MyBook Thunderbolt, true RAID or joke RAID like MyBook Studio II

So, I had a 1TB MyBook Studio II, and it seems that when one drive fails, the entire device stops working till the drive is replaced, which is NOT how RAID-1 is supposed to work. In fact, for anything critical this behavior makes the device basically useless. I have thrown the Studio II away, but now I am worried that a failure on my Thunderbolt MyBook will behave the same way, and that device is absolutely mission critical.

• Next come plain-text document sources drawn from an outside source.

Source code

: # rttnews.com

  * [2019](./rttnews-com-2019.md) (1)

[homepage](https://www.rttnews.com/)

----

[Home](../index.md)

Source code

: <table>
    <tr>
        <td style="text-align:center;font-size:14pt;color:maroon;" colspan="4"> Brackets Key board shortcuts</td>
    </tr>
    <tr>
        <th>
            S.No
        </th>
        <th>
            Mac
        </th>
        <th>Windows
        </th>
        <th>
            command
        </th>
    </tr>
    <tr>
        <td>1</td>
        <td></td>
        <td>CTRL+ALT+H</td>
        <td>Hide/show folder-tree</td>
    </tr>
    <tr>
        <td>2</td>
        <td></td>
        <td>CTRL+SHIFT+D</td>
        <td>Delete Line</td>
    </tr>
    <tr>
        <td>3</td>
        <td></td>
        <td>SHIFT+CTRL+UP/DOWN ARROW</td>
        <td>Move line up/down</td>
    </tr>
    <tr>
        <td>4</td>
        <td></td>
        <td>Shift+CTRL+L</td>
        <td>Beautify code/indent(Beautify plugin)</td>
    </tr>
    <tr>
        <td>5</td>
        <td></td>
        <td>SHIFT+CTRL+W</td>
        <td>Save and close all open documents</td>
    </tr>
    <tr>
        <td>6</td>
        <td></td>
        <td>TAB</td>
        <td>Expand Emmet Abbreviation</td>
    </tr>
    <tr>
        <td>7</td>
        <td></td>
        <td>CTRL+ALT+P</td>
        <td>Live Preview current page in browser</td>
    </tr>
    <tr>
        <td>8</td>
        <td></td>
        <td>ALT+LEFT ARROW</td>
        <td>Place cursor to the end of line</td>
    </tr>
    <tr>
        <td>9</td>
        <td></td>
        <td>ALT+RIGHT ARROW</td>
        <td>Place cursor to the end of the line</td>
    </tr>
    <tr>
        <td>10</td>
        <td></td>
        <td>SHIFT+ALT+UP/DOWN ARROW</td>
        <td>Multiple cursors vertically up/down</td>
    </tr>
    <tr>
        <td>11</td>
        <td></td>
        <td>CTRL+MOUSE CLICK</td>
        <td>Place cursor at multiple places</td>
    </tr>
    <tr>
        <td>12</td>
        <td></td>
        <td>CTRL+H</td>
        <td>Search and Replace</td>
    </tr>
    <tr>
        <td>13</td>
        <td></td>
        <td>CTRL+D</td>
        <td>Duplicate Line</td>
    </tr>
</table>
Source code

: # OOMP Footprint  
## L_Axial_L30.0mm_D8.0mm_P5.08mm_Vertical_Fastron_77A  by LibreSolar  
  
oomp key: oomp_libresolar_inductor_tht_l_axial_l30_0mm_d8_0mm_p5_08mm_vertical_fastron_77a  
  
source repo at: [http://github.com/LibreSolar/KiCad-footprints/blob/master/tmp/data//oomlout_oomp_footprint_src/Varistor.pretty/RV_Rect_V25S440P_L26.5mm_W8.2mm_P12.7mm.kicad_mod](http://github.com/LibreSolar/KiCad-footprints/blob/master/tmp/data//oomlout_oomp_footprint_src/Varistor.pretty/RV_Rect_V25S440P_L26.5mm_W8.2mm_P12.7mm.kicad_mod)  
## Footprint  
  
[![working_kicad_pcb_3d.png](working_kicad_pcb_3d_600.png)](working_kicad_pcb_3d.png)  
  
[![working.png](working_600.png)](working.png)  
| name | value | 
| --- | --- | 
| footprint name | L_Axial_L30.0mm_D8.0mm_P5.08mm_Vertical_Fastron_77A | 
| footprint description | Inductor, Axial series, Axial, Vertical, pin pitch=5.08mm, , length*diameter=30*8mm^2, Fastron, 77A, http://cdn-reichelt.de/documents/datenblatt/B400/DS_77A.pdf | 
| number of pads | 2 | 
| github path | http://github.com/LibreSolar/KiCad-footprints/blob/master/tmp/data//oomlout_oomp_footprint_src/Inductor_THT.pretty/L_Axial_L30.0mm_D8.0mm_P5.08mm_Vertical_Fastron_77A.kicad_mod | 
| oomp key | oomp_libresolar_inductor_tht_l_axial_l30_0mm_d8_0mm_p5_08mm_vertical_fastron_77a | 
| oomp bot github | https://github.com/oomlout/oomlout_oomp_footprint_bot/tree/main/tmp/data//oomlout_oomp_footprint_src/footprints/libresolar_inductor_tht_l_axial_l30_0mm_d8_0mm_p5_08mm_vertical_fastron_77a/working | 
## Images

I no longer trust these devices enough to just yank a drive and see what happens, so I am hoping that someone can verify that these Thunderbolt devices work as expected, or are they also worthless in a mission critical situation and it’s time to trash everything and move to an actual “professional” solution?

Hi,

Please note that RAID 1 will do a copy of what you put on the first drive to the second one on the unit, so the unit will not work until you put a replacement drive to image the files.

As far as I know, all RAID 1 devices works the same way. If one of the drives fails, it will be degraded.

ERMorel,
that may be the way Western Digital RAID-1 devices work, but it certainly isn’t how they have to work, or SHOULD work. As you say, data is written to both drives when both drives are present, but when done right, if a drive fails the device and remaining drive should continue to function in the degraded state, but without any redundancy (the meaning of “degraded”). When you get a replacement drive in place it will take some time to “rebuild”, catching up with the continuously available drive, including any data added after the drive failure. I have two 2-bay Synology NAS devices, and both work exactly this way.
I suspect I will pull a drive from my WD Thunderbolt device, and if it fails like this MyBook Studio then it’s in the garbage too and I am replacing it with a G|RAID or a similar professional quality device.